● **Work required**
Please go through the records below and return every line holding the word "notice".

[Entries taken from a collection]
☆ ☆ ☆ ☆ ☆ ☆ ☆
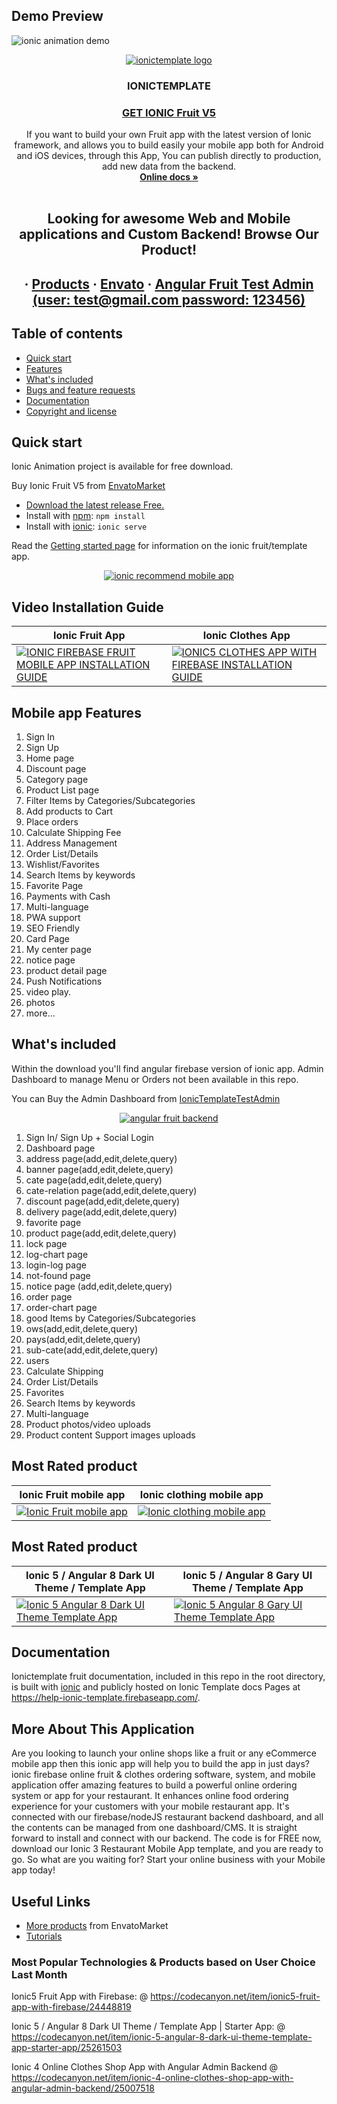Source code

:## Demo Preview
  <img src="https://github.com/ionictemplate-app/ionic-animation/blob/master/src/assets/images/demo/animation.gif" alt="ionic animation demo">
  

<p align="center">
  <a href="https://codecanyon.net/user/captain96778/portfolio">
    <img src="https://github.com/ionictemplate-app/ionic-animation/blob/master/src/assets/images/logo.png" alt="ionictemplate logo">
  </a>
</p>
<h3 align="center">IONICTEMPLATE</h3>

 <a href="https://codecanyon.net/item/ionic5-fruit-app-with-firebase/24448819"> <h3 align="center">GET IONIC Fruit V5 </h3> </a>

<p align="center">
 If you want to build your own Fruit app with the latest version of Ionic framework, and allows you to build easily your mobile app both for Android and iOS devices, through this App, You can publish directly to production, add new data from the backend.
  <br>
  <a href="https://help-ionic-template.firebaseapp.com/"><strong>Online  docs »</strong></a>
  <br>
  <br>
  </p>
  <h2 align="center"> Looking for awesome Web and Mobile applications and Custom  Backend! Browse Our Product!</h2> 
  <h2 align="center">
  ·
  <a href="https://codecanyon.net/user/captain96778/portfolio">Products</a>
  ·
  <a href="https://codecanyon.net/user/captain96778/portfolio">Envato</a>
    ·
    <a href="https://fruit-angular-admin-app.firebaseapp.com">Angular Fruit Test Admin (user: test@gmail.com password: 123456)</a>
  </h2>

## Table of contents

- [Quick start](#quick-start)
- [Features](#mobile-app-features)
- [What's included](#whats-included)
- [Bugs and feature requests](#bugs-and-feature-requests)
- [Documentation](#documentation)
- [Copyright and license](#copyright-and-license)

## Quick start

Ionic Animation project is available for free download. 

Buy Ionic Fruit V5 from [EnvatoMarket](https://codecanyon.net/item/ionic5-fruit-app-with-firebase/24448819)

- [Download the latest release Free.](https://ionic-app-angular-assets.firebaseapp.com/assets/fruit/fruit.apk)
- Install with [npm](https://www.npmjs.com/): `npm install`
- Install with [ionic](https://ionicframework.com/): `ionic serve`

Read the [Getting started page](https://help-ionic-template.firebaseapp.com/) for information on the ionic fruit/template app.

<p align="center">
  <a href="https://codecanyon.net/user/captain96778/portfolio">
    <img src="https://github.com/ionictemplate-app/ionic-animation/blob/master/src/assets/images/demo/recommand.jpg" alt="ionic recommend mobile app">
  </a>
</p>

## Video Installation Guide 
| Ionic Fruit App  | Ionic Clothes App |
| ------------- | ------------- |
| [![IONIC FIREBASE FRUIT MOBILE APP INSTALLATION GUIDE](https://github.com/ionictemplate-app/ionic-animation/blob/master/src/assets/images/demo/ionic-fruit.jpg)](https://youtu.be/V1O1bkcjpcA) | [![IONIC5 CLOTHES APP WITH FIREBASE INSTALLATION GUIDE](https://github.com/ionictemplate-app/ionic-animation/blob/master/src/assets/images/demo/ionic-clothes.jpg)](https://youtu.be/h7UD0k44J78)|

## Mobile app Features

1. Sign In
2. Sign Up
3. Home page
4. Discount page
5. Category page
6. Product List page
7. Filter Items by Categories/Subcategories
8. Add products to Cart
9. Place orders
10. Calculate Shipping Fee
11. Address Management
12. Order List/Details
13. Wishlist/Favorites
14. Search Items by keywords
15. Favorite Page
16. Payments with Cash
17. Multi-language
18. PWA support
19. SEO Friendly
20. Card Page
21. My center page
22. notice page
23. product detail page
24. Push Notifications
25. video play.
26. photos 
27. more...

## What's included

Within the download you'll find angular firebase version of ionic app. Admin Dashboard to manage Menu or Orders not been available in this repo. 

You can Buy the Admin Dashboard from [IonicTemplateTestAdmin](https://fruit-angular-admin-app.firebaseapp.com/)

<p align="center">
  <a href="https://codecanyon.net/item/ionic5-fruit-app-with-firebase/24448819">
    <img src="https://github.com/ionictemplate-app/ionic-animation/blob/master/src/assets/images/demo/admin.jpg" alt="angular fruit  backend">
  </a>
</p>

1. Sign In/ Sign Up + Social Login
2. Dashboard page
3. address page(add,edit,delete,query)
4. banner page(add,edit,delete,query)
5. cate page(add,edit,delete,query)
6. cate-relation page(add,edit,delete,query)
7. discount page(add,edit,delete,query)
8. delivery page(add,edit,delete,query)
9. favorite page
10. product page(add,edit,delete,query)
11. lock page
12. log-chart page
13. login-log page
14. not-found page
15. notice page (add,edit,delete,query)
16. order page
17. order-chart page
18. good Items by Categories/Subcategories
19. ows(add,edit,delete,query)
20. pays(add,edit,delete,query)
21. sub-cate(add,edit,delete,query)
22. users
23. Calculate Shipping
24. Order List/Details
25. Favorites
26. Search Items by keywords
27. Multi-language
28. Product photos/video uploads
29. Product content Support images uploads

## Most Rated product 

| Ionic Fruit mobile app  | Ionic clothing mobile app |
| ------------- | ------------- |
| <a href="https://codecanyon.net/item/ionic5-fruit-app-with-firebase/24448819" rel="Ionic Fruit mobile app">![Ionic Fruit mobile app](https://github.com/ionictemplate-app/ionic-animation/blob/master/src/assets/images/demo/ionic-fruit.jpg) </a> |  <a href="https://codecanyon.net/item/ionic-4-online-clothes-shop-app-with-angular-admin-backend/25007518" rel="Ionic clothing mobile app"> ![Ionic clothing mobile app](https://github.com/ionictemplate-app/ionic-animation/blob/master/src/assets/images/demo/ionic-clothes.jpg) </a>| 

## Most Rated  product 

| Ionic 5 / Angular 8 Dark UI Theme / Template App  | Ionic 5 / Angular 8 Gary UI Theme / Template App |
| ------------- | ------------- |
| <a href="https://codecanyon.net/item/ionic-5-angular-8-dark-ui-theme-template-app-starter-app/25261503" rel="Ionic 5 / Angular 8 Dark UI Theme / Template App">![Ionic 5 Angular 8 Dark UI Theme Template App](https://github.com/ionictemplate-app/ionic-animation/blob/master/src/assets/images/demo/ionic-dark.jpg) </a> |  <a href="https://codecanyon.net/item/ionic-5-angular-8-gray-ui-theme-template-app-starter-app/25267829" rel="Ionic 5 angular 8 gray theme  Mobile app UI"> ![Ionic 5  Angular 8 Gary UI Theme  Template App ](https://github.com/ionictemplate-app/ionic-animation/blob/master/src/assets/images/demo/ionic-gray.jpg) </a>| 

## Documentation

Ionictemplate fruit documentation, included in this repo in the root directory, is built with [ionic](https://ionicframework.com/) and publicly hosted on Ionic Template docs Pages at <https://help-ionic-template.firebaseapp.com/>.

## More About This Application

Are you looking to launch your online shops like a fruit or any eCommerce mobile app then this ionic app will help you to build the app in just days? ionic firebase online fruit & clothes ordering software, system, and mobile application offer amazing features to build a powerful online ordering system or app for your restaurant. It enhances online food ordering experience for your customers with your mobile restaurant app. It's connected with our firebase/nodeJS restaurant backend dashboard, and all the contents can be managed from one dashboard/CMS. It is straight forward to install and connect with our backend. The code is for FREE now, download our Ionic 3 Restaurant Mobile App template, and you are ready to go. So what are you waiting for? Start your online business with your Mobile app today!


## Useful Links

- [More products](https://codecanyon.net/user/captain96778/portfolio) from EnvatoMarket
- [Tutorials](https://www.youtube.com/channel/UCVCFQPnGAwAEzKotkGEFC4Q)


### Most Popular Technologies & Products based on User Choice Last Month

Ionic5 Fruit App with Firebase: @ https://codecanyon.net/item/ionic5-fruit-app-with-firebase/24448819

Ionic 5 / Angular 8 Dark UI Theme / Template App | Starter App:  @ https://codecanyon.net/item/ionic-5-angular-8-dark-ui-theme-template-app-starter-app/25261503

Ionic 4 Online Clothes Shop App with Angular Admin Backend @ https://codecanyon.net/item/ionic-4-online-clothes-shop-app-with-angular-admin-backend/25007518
☆ ☆ ☆ ☆ ☆ ☆ ☆
● **Written solution**
22. notice page
15. notice page (add,edit,delete,query)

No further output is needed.